» EXERCISE DESCRIPTION
Report each line of the entries that contains the word "with", copied in full.

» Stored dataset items
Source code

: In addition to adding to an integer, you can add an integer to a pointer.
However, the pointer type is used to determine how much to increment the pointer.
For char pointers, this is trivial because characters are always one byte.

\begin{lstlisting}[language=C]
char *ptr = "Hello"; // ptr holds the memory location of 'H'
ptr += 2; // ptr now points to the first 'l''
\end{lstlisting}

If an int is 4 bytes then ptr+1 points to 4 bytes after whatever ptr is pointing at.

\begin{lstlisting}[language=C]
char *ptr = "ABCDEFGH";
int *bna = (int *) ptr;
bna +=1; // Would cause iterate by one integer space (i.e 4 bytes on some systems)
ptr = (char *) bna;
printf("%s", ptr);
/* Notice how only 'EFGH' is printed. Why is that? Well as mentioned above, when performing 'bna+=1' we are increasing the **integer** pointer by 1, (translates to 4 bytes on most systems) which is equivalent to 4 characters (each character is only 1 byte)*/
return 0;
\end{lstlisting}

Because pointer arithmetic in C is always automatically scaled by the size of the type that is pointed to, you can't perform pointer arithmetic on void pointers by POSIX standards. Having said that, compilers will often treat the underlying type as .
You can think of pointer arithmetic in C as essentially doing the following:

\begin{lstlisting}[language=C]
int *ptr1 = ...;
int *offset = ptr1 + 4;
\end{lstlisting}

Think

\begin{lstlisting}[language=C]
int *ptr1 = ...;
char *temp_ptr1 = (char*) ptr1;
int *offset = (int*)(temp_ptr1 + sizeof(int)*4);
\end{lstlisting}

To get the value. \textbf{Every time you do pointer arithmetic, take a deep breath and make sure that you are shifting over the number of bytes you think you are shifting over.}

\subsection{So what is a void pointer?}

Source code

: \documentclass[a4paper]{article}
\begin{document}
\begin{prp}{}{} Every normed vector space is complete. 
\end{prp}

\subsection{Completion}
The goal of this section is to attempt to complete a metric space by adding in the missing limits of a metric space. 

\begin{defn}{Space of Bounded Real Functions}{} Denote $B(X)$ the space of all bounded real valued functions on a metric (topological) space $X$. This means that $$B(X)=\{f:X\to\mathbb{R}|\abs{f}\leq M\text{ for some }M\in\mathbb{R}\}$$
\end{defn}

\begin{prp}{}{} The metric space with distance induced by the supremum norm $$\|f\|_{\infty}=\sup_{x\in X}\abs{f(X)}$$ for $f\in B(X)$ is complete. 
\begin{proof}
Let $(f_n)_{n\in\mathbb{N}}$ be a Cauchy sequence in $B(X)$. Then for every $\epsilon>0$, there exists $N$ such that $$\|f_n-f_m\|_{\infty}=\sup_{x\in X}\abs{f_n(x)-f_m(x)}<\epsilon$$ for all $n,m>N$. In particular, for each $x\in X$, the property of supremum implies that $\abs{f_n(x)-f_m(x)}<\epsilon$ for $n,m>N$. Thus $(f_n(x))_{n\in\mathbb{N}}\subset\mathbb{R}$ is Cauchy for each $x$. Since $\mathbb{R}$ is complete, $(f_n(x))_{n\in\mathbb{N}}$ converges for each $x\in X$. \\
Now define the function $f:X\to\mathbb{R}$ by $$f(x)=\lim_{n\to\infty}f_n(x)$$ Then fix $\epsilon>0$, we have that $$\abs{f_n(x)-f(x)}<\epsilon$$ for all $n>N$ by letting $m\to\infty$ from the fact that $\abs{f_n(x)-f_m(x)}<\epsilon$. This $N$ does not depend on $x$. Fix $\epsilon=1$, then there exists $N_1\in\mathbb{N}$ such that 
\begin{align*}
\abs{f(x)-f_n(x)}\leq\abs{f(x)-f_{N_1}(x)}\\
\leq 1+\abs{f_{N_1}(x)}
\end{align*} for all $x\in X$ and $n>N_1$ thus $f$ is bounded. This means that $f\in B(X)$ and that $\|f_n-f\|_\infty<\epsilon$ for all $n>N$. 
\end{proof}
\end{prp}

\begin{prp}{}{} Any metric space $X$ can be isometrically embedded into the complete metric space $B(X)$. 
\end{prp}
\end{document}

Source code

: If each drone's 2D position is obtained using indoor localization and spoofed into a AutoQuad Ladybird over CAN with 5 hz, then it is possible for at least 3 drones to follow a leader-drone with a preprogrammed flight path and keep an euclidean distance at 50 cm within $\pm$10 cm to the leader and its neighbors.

» RESULT OF THIS TASK
\begin{prp}{}{} The metric space with distance induced by the supremum norm $$\|f\|_{\infty}=\sup_{x\in X}\abs{f(X)}$$ for $f\in B(X)$ is complete. 
: If each drone's 2D position is obtained using indoor localization and spoofed into a AutoQuad Ladybird over CAN with 5 hz, then it is possible for at least 3 drones to follow a leader-drone with a preprogrammed flight path and keep an euclidean distance at 50 cm within $\pm$10 cm to the leader and its neighbors.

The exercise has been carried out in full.